OpenStreetMap

Misuse of sac_scale in the Alps

Posted by SK53 on 8 September 2021 in English.

I was intrigued by the photo on the wiki illustrating the hardest level of the Swiss Alpine Club scale for mountain hiking (known as SAC Scale on OSM and tagged with sac_scale). I couldn’t identify the location and wondered by looking for ways with the tag I could do better.

A quick overpass query revealed widespread misuse of the sac_scale tag for true alpine climbing routes which the Swiss Alpine Club grades using a completely different scale.

A few of the more egregious examples:

  • Geant-Rochfort Arete. A classic high-level snow ridge encompassing a couple of 4000ers.
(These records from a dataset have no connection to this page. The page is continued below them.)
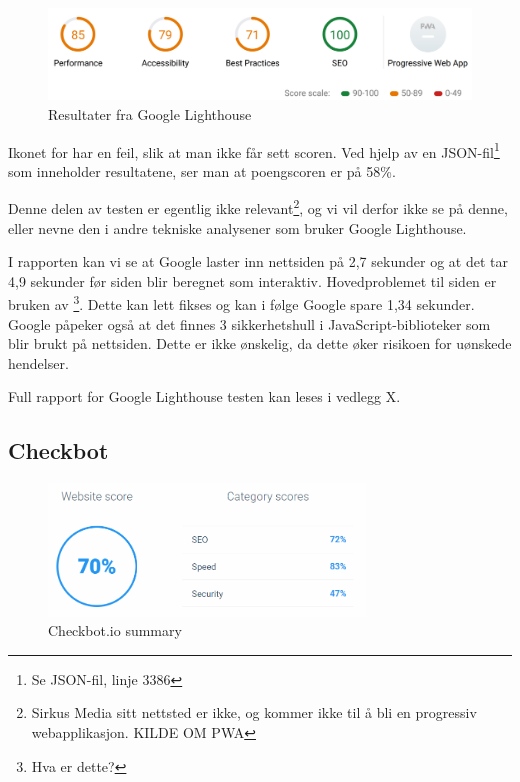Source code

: \begin{figure}[H]
    \centering
    \includegraphics[width=\textwidth]{bjornar/Lighthouse-Report-mobile.png}
    \caption{Resultater fra Google Lighthouse}
    \label{fig:analysis-current-lightouse-summary}
\end{figure}

Ikonet for  har en feil, slik at man ikke får sett scoren. Ved hjelp av en JSON-fil\footnote{Se JSON-fil, linje 3386} som inneholder resultatene, ser man at poengscoren er på 58\%.

Denne delen av testen er egentlig ikke relevant\footnote{Sirkus Media sitt nettsted er ikke, og kommer ikke til å bli en progressiv webapplikasjon. KILDE OM PWA}, og vi vil derfor ikke se på denne, eller nevne den i andre tekniske analysener som bruker Google Lighthouse.

I rapporten kan vi se at Google laster inn nettsiden på 2,7 sekunder og at det tar 4,9 sekunder før siden blir beregnet som interaktiv. Hovedproblemet til siden er bruken av \footnote{Hva er dette?}. Dette kan lett fikses og kan i følge Google spare 1,34 sekunder. Google påpeker også at det finnes 3 sikkerhetshull i JavaScript-biblioteker som blir brukt på nettsiden. Dette er ikke ønskelig, da dette øker risikoen for uønskede hendelser.

Full rapport for Google Lighthouse testen kan leses i vedlegg X.

\subsection{Checkbot}
\begin{figure}[H]
    \centering
    \includegraphics[width=0.75\textwidth]{bjornar/checkbotio-summary.png}
    \caption{Checkbot.io summary}
    \label{fig:analysis-current-checkbot-summary}
\end{figure}


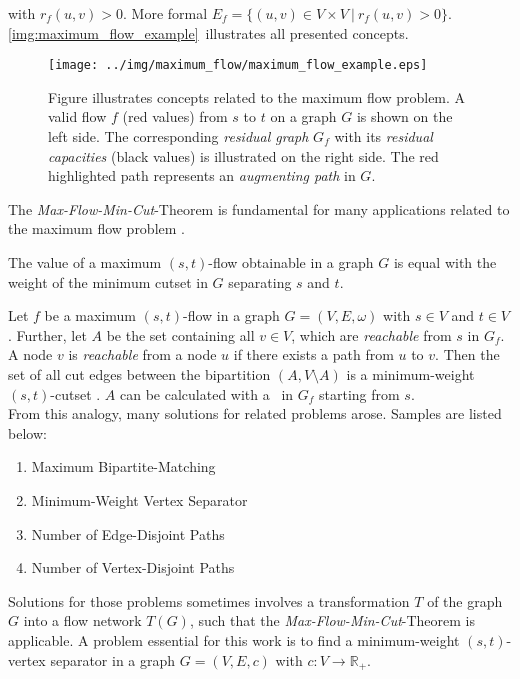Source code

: with $r_f(u,v) > 0$. More formal $E_f = \{(u,v) \in V \times V\ |\ r_f(u,v) > 0\}$.
\autoref{img:maximum_flow_example}~illustrates all presented concepts. \\
\begin{figure}
\centering
\texttt{[image: ../img/maximum\_flow/maximum\_flow\_example.eps]}
\caption{Figure illustrates concepts related to the maximum flow problem. A valid flow $f$ 
(red values) from $s$ to $t$ on a graph $G$ is shown on the left side. The corresponding
\emph{residual graph} $G_f$ with its \emph{residual capacities} (black values) 
is illustrated on the right side. The red highlighted path represents an \emph{augmenting path}
in $G$.}
\label{img:maximum_flow_example}
\end{figure}
The \emph{Max-Flow-Min-Cut}-Theorem is fundamental for many applications related to the maximum
flow problem \cite{ford1956maximal}.

\begin{theorem}
The value of a maximum $(s,t)$-flow obtainable in a graph $G$ is equal with the weight
of the minimum cutset in $G$ separating $s$ and $t$.
\end{theorem}

Let $f$ be a maximum $(s,t)$-flow in a graph $G = (V,E,\omega)$ with $s \in V$ and $t \in V$. 
Further, let $A$ be the set containing all $v \in V$, which are \emph{reachable} from $s$
in $G_f$. A node $v$ is \emph{reachable} from a node $u$ if there exists a path from $u$
to $v$. Then the set of all cut edges between the bipartition $(A,V\setminus A)$ 
is a minimum-weight $(s,t)$-cutset \cite{ford2015flows}. $A$ can be calculated with a \BFS~in $G_f$ starting
from $s$. \\
From this analogy, many solutions for related problems arose. Samples are listed below:
\begin{enumerate}
\item Maximum Bipartite-Matching
\item Minimum-Weight Vertex Separator
\item Number of Edge-Disjoint Paths
\item Number of Vertex-Disjoint Paths
\end{enumerate}
Solutions for those problems sometimes involves a transformation $T$ of the graph $G$
into a flow network $T(G)$, such that the \emph{Max-Flow-Min-Cut}-Theorem is applicable. 
A problem essential for this work is to find a minimum-weight $(s,t)$-vertex separator
in a graph $G = (V,E,c)$ with $c: V \rightarrow \mathbb{R}_+$.

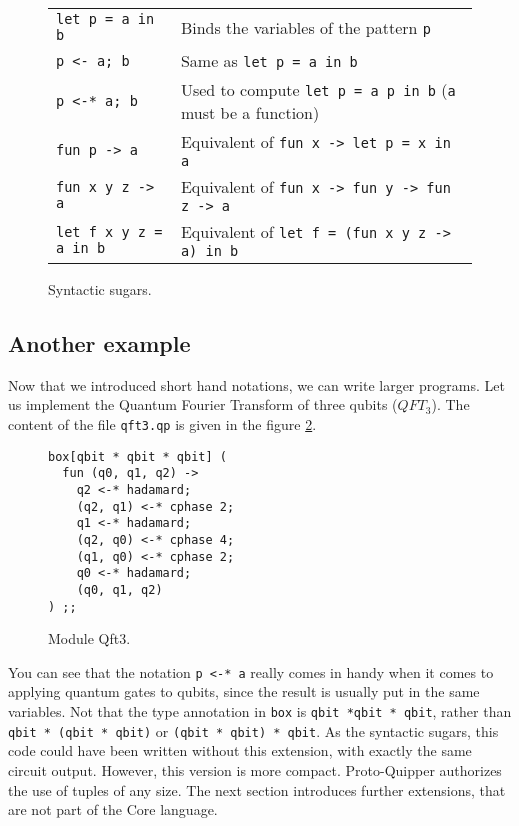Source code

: \begin{figure}[!ht]
\begin{tabular}{ll}
	\verb#let p = a in b# & Binds the variables of the pattern \verb#p# \\
	\verb#p <- a; b#      & Same as \verb#let p = a in b# \\
	\verb#p <-* a; b#     & Used to compute \verb#let p = a p in b# (\verb#a# must be a function)\\
	\verb#fun p -> a#     & Equivalent of \verb#fun x -> let p = x in a# \\
	\verb#fun x y z -> a# & Equivalent of \verb#fun x -> fun y -> fun z -> a# \\
	\verb#let f x y z = a in b# & Equivalent of \verb#let f = (fun x y z -> a) in b#
\end{tabular}
\label{sugar}
\caption{Syntactic sugars.}
\end{figure}

\subsection{Another example}

Now that we introduced short hand notations, we can write larger programs. Let us implement the Quantum Fourier Transform 
of three qubits ($QFT_3$). The content of the file \verb#qft3.qp# is given in the figure \ref{qft3}.

\begin{figure}[!ht]
\begin{verbatim}
box[qbit * qbit * qbit] (
  fun (q0, q1, q2) ->
    q2 <-* hadamard;
    (q2, q1) <-* cphase 2;
    q1 <-* hadamard;
    (q2, q0) <-* cphase 4;
    (q1, q0) <-* cphase 2;
    q0 <-* hadamard;
    (q0, q1, q2)
) ;;
\end{verbatim}
\label{qft3}
\caption{Module Qft3.}
\end{figure}

You can see that the notation \verb#p <-* a# really comes in handy when it comes to applying quantum gates to
qubits, since the result is usually put in the same variables. Not that the type annotation in \verb#box# is
\verb#qbit *qbit * qbit#, rather than \verb#qbit * (qbit * qbit)# or \verb#(qbit * qbit) * qbit#. As the syntactic sugars,
this code could have been written without this extension, with exactly the same circuit output. However, this version is more compact.
Proto-Quipper authorizes the use of tuples of any size.
The next section introduces further extensions, that are not part of the Core language.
Tagged with highway=path and sac_scale:

Aiguille de Rochefort

Description of route on Hikr.

  • Biancograt of Piz Bernina: apparently trail visibility is horrible, which is a bit of a surprise, because the ridge is rather narrow.

Piz Bernina W

  • Normal route for Piz Palu. At least this is what it looks like to me, although it is labelled “Piz Spinas - Cresta SW” and when I’ve been at Diavolezza the route through the ice falls has been somewhat different. Although this route is immensely popular most of it is over a very steep glacier with two major ice falls. The existence of significant objective dangers was used in the 1929 movie Die weiße Hölle vom Piz Palü starring Leni Riefenstahl.

Palü en Diavolezza

The normal route from Diavolezza contours above the crevasse field in the foreground and then passes through the lower ice fall quite close to the rock wall on the left before ascending to the minor col to left of the E summit.

There are numerous other normal ascent routes for significant peaks in the Pennine Alps. It is obvious that the tag has been used as follows:

  • normal ascent routes which will be heavily used in the alpine climbing season. In good weather the route taken by climbing parties will be clear, but once fresh snow falls earlier traces are often effaced. On rock it is still possible to lose the line of a frequently climbed route.
  • as a proxy for accurate Alpine Climbing grades (F/PD/AD/D/TD/ED or L/WS/ZS/S/SS/AS etc)
  • often with a highway=path tag (although this was deleted in the case of the Matterhorn)
  • sometimes with surface or trail_visibility tags to perhaps indicate these are not actually paths.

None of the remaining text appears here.